Check every line of the data below for the string "label", and copy the ones that hold it.

-------- Data records

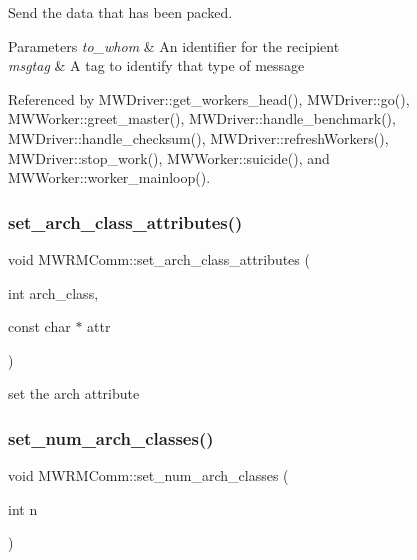 Send the data that has been packed. 
\begin{DoxyParams}{Parameters}
{\em to\+\_\+whom} & An identifier for the recipient \\
\hline
{\em msgtag} & A \textquotesingle{}tag\textquotesingle{} to identify that type of message \\
\hline
\end{DoxyParams}


Referenced by M\+W\+Driver\+::get\+\_\+workers\+\_\+head(), M\+W\+Driver\+::go(), M\+W\+Worker\+::greet\+\_\+master(), M\+W\+Driver\+::handle\+\_\+benchmark(), M\+W\+Driver\+::handle\+\_\+checksum(), M\+W\+Driver\+::refresh\+Workers(), M\+W\+Driver\+::stop\+\_\+work(), M\+W\+Worker\+::suicide(), and M\+W\+Worker\+::worker\+\_\+mainloop().

\mbox{\label{classMWRMComm_acc1a551c808ef615fd02992f0ab9fffb}} 
\subsubsection{\texorpdfstring{set\+\_\+arch\+\_\+class\+\_\+attributes()}{set\_arch\_class\_attributes()}}
{\footnotesize\ttfamily void M\+W\+R\+M\+Comm\+::set\+\_\+arch\+\_\+class\+\_\+attributes (\begin{DoxyParamCaption}\item[{int}]{arch\+\_\+class,  }\item[{const char $\ast$}]{attr }\end{DoxyParamCaption})}

set the arch attribute \mbox{\label{classMWRMComm_a37e1550401acab038a3f1d94f8c50669}} 
\subsubsection{\texorpdfstring{set\+\_\+num\+\_\+arch\+\_\+classes()}{set\_num\_arch\_classes()}}
{\footnotesize\ttfamily void M\+W\+R\+M\+Comm\+::set\+\_\+num\+\_\+arch\+\_\+classes (\begin{DoxyParamCaption}\item[{int}]{n }\end{DoxyParamCaption})}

----------------

→ Exercise answer
\mbox{\label{classMWRMComm_acc1a551c808ef615fd02992f0ab9fffb}} 
set the arch attribute \mbox{\label{classMWRMComm_a37e1550401acab038a3f1d94f8c50669}} 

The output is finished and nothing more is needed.